**Material provided**
BEGIN

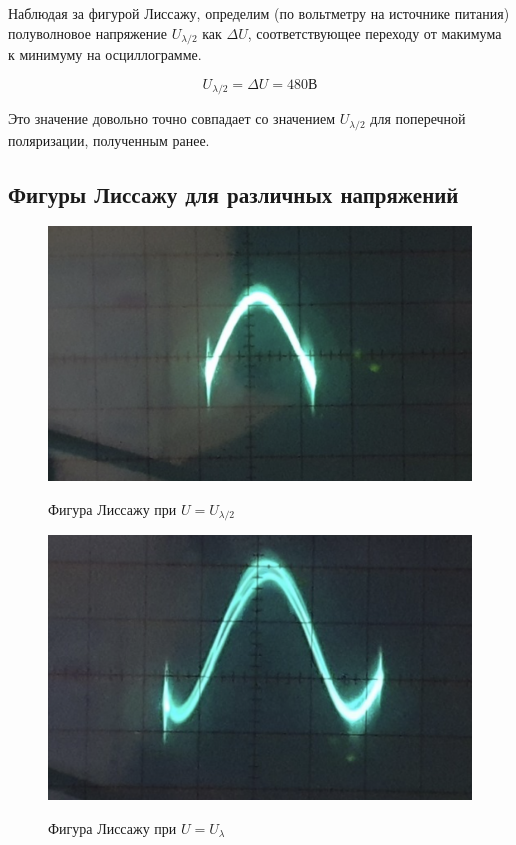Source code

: \documentclass[11pt]{article}
\begin{document}
Наблюдая за фигурой Лиссажу, определим (по вольтметру на источнике питания) полуволновое напряжение 
\(U_{\lambda/2}\) как \(\Delta U\), соответствующее переходу от макимума к минимуму на осциллограмме.

\[ U_{\lambda/2} = \Delta U = 480 В\]

Это значение довольно точно совпадает со значением \(U_{\lambda/2}\) для поперечной поляризации, полученным ранее.



\subsection*{Фигуры Лиссажу для различных напряжений}

\begin{figure}[H]
  \centering
  \includegraphics[width=\textwidth]{L1.png}\label{fig:L1}
  \caption{Фигура Лиссажу при \(U = U_{\lambda/2}\)}
\end{figure}

\begin{figure}[H]
  \centering
  \includegraphics[width=\textwidth]{L2.png}\label{fig:L2}
  \caption{Фигура Лиссажу при \(U = U_{\lambda}\)}
\end{figure}
\end{document}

END

**Work item**
Only the listing above, set down exactly and without pictures, belongs in the answer.

**Output of the exercise**
Source code

: \documentclass[11pt]{article}
\begin{document}
Наблюдая за фигурой Лиссажу, определим (по вольтметру на источнике питания) полуволновое напряжение 
\(U_{\lambda/2}\) как \(\Delta U\), соответствующее переходу от макимума к минимуму на осциллограмме.

\[ U_{\lambda/2} = \Delta U = 480 В\]

Это значение довольно точно совпадает со значением \(U_{\lambda/2}\) для поперечной поляризации, полученным ранее.



\subsection*{Фигуры Лиссажу для различных напряжений}

\begin{figure}[H]
  \centering
  \includegraphics[width=\textwidth]{L1.png}\label{fig:L1}
  \caption{Фигура Лиссажу при \(U = U_{\lambda/2}\)}
\end{figure}

\begin{figure}[H]
  \centering
  \includegraphics[width=\textwidth]{L2.png}\label{fig:L2}
  \caption{Фигура Лиссажу при \(U = U_{\lambda}\)}
\end{figure}
\end{document}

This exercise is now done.